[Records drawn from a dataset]
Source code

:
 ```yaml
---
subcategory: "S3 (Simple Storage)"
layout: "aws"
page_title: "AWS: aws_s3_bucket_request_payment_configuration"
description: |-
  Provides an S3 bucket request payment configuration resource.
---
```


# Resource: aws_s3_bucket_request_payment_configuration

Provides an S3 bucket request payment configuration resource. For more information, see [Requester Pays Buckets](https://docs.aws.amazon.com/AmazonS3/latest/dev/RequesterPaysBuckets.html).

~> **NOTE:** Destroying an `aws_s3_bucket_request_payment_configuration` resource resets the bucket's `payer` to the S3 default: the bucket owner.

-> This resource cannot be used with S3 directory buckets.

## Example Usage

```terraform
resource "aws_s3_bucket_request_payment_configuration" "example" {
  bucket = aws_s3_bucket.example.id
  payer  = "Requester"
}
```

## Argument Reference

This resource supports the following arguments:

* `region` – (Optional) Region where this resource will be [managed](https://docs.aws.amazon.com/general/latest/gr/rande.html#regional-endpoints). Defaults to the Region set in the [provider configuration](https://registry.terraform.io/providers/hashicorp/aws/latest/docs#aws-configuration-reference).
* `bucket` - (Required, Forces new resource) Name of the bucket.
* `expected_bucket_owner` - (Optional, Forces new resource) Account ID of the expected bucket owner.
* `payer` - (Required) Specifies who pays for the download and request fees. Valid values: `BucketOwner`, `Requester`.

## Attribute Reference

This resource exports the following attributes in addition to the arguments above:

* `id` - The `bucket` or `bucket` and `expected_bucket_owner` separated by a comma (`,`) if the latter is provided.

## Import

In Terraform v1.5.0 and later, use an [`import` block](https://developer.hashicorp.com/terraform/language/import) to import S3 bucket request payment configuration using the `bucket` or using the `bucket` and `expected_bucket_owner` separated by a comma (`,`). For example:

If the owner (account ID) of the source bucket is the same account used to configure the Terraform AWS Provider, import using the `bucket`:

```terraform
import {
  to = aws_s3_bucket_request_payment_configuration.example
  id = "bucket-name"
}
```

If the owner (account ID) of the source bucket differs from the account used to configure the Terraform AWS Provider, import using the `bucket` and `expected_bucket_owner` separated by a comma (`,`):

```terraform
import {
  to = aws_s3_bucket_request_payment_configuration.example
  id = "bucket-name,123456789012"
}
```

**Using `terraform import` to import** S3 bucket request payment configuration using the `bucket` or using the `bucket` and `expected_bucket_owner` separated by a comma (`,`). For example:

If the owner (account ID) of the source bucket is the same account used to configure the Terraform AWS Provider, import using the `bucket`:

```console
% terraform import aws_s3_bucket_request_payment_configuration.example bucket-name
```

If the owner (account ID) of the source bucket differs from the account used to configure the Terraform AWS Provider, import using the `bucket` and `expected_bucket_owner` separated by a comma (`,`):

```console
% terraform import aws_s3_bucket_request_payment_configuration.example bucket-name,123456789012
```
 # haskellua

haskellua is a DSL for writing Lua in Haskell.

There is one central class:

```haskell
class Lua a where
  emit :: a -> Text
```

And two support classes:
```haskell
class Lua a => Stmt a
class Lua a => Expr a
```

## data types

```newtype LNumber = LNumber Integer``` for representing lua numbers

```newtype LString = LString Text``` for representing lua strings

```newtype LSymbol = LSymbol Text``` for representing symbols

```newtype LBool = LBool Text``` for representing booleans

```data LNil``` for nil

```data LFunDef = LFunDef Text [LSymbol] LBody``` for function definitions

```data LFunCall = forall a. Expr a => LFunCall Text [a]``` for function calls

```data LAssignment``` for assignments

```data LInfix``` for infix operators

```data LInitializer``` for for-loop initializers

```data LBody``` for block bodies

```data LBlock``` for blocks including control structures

> **TASK ITEM**
Identify each line in the records above containing the word "arguments"; copy those lines.

> **REPLY TO THE EXERCISE**
This resource supports the following arguments:
This resource exports the following attributes in addition to the arguments above:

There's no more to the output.